___ Source material

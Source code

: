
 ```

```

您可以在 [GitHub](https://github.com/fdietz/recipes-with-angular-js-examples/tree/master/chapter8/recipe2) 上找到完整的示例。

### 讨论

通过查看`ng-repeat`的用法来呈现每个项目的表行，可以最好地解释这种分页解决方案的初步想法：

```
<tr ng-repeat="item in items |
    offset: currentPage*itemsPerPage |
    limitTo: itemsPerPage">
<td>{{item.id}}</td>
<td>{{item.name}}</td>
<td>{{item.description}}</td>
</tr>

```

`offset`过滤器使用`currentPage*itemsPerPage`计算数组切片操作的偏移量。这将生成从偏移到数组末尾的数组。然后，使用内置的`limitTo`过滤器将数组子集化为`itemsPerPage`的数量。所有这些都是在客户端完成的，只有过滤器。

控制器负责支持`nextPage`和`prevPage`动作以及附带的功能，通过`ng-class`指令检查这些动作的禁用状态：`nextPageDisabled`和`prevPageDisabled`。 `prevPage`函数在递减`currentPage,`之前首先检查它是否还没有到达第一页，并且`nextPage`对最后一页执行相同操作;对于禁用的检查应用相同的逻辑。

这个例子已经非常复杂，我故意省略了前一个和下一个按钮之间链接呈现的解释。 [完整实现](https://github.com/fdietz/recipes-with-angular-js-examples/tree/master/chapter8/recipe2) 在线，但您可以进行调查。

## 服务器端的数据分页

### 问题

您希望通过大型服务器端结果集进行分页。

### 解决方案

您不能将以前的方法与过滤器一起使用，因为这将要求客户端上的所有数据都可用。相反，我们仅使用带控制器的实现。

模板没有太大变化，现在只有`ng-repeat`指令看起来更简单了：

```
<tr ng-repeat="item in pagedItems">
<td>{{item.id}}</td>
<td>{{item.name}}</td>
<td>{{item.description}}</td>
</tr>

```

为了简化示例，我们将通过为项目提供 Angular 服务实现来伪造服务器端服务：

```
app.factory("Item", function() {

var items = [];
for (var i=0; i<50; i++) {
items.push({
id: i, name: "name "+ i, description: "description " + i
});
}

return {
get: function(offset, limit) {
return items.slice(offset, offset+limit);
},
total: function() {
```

______

Problem description - From the first line to the last, transcribe the data exactly.

Solution to the exercise -
Source code

:
 ```

```

您可以在 [GitHub](https://github.com/fdietz/recipes-with-angular-js-examples/tree/master/chapter8/recipe2) 上找到完整的示例。

### 讨论

通过查看`ng-repeat`的用法来呈现每个项目的表行，可以最好地解释这种分页解决方案的初步想法：

```
<tr ng-repeat="item in items |
    offset: currentPage*itemsPerPage |
    limitTo: itemsPerPage">
<td>{{item.id}}</td>
<td>{{item.name}}</td>
<td>{{item.description}}</td>
</tr>

```

`offset`过滤器使用`currentPage*itemsPerPage`计算数组切片操作的偏移量。这将生成从偏移到数组末尾的数组。然后，使用内置的`limitTo`过滤器将数组子集化为`itemsPerPage`的数量。所有这些都是在客户端完成的，只有过滤器。

控制器负责支持`nextPage`和`prevPage`动作以及附带的功能，通过`ng-class`指令检查这些动作的禁用状态：`nextPageDisabled`和`prevPageDisabled`。 `prevPage`函数在递减`currentPage,`之前首先检查它是否还没有到达第一页，并且`nextPage`对最后一页执行相同操作;对于禁用的检查应用相同的逻辑。

这个例子已经非常复杂，我故意省略了前一个和下一个按钮之间链接呈现的解释。 [完整实现](https://github.com/fdietz/recipes-with-angular-js-examples/tree/master/chapter8/recipe2) 在线，但您可以进行调查。

## 服务器端的数据分页

### 问题

您希望通过大型服务器端结果集进行分页。

### 解决方案

您不能将以前的方法与过滤器一起使用，因为这将要求客户端上的所有数据都可用。相反，我们仅使用带控制器的实现。

模板没有太大变化，现在只有`ng-repeat`指令看起来更简单了：

```
<tr ng-repeat="item in pagedItems">
<td>{{item.id}}</td>
<td>{{item.name}}</td>
<td>{{item.description}}</td>
</tr>

```

为了简化示例，我们将通过为项目提供 Angular 服务实现来伪造服务器端服务：

```
app.factory("Item", function() {

var items = [];
for (var i=0; i<50; i++) {
items.push({
id: i, name: "name "+ i, description: "description " + i
});
}

return {
get: function(offset, limit) {
return items.slice(offset, offset+limit);
},
total: function() {
```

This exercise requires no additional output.